Temos em nossas residências vários artefatos mobiliários necessários a guardar nossos pertences, roupas, alimentos, tudo mais necessário a nossa sobrevivência, inclusive relógios modernos digitais mais em nossos pulsos do que nas paredes como antigamente, badalando as horas na medida que o tempo vai marcando nossas horas vividas. Hoje são modernos, movidos eletronicamente sem que nos dê conta do tempo que corre pela ausência do “ tic tac” ou do som do pêndulo como se fosse um sino na altura de uma catedral!
Ganhei um relógio muito antigo, registrado por quase dois séculos, de meu amigo e parente Carlos Araújo, há alguns anos atrás, poucos anos, aliás!

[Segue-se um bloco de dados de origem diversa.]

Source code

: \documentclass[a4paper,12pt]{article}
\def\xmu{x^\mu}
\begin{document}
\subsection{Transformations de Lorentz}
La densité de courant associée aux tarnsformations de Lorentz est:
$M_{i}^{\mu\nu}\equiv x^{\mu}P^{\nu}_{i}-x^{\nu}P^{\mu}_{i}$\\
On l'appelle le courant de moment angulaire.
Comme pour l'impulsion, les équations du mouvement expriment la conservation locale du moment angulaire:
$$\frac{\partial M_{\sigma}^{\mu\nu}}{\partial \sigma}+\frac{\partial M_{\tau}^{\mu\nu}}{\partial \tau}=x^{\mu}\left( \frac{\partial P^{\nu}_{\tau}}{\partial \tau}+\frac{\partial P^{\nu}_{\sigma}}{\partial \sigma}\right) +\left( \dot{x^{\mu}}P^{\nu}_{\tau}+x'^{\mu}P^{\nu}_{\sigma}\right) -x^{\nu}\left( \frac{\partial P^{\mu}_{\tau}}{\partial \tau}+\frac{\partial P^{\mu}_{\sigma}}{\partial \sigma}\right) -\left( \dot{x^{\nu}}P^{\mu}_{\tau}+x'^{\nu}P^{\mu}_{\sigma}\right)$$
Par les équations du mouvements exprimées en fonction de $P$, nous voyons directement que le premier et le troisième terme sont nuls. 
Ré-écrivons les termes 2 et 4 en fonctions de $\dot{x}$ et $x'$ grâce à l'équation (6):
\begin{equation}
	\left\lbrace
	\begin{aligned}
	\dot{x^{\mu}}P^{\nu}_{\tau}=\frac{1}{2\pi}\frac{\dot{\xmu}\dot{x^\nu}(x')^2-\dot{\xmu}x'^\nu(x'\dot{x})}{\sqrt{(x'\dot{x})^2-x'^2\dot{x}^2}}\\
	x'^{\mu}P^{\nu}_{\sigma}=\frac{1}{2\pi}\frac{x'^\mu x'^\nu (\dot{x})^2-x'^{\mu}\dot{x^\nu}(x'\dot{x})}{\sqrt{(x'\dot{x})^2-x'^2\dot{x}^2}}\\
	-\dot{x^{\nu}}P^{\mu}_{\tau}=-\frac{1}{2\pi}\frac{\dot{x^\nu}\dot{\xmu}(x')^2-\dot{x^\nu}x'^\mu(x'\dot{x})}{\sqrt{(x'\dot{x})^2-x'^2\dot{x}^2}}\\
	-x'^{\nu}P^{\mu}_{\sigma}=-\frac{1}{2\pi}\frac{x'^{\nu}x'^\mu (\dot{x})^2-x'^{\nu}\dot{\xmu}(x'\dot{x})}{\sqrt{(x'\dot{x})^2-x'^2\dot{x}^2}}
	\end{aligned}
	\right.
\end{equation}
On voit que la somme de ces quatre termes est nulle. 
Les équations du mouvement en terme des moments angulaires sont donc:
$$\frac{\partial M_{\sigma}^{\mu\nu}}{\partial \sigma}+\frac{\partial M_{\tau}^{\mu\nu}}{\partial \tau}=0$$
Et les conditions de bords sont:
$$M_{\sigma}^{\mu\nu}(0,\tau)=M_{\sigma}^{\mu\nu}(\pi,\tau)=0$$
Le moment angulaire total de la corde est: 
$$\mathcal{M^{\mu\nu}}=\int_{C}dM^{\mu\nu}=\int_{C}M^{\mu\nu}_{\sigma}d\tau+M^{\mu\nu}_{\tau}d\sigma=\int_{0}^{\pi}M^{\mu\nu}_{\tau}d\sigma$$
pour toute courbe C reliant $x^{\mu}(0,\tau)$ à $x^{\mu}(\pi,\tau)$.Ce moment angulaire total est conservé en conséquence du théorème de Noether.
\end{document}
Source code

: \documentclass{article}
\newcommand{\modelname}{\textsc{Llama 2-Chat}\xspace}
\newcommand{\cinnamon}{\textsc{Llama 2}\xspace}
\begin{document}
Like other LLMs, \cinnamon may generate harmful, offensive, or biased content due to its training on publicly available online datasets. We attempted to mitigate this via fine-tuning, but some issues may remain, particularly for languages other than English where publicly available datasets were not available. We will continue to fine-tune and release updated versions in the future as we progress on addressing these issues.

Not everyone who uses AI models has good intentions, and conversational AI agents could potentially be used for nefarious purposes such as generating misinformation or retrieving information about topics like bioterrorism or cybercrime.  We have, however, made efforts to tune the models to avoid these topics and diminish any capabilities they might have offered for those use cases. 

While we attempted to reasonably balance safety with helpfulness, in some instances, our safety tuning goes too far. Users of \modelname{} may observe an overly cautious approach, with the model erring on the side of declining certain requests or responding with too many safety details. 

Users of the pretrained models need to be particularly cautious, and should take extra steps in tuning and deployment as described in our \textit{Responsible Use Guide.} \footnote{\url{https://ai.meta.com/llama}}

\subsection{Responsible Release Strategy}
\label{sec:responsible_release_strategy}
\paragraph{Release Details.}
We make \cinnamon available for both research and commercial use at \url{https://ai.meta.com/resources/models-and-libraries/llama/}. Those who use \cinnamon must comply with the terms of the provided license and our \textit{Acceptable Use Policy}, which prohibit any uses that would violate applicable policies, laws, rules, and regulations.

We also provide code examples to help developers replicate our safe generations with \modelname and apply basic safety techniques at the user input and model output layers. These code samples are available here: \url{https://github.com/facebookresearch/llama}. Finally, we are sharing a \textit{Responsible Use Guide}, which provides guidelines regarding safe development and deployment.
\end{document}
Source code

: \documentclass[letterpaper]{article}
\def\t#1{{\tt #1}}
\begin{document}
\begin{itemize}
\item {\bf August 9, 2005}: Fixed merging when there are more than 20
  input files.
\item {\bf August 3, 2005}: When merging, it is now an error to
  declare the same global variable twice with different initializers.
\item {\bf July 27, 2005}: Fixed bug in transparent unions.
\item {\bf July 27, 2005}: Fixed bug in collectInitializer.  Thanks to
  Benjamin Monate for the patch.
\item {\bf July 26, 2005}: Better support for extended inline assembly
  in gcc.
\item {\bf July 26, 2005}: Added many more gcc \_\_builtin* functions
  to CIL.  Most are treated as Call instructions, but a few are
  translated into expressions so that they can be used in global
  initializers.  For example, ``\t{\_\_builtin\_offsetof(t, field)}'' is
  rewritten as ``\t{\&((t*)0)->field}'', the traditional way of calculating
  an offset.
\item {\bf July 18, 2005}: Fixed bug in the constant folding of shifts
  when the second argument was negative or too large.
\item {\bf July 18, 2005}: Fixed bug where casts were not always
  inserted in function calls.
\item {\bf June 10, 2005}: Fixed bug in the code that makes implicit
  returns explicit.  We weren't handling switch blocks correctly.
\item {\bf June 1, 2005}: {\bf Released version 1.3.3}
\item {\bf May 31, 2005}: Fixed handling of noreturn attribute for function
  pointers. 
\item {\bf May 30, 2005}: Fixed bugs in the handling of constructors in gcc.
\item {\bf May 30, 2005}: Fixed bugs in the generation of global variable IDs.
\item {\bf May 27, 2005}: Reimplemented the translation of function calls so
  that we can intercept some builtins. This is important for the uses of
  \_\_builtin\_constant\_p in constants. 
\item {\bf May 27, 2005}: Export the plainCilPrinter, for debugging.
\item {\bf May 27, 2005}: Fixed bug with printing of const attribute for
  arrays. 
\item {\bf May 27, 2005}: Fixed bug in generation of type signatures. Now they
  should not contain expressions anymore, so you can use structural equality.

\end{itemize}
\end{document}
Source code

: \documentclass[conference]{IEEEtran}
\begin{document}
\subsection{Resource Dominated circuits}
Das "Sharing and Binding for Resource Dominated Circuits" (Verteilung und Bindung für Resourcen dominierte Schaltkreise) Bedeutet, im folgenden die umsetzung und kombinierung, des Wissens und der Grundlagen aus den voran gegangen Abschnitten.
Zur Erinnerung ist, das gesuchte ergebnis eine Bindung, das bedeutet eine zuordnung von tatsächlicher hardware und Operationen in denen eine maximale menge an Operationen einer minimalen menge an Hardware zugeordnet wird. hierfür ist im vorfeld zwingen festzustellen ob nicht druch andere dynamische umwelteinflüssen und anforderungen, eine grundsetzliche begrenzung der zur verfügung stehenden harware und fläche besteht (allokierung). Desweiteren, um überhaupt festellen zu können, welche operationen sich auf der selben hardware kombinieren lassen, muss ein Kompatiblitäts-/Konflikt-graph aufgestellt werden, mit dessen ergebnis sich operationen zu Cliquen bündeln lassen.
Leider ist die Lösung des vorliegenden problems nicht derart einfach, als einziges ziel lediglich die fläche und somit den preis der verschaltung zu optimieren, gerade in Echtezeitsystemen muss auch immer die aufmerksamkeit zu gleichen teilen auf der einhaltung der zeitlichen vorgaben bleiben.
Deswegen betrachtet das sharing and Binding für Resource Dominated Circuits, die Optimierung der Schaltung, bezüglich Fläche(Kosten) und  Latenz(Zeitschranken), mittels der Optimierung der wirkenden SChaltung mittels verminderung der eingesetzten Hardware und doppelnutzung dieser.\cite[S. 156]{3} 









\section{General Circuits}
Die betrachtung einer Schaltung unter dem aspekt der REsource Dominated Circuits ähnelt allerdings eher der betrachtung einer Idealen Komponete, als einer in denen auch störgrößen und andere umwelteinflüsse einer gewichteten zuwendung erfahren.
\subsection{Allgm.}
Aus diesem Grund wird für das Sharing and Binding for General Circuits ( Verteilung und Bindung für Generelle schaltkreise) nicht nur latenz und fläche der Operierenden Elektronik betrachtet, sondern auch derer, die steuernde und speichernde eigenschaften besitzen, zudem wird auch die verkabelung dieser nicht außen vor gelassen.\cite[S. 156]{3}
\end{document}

À noite, no total silêncio que nos envolve, ao deitar, na solitude de meus lençóis, ouço melimetricamente o “ tic tac” daquela máquina artezanal de madeira trabalhada com formato de flores laterais, na altura e na base, então faço uma prospecção de quantos momentos felizes, tristonhos, alegrias incontidas, prantos e lágrimas foram horariamente marcados por aquele velho relógio, por inúmeras famílias no passar dos anos: nascimento, aniversários, casamentos , separações , dores , alívios , alegrias, tristezas, vidas e mortes!
Desvendo sobre meu olhar profundo, olhos fitos, na calmaria da noite, que ele hoje acompanha a mim, marcando meus dramas, sucessos e insucessos, como o fez em relação àqueles que serviu, de forma estática, dependurado numa parede, coletando histórias que não pôde contar, mas que marcou indelevelmente o tempo de muitas gerações.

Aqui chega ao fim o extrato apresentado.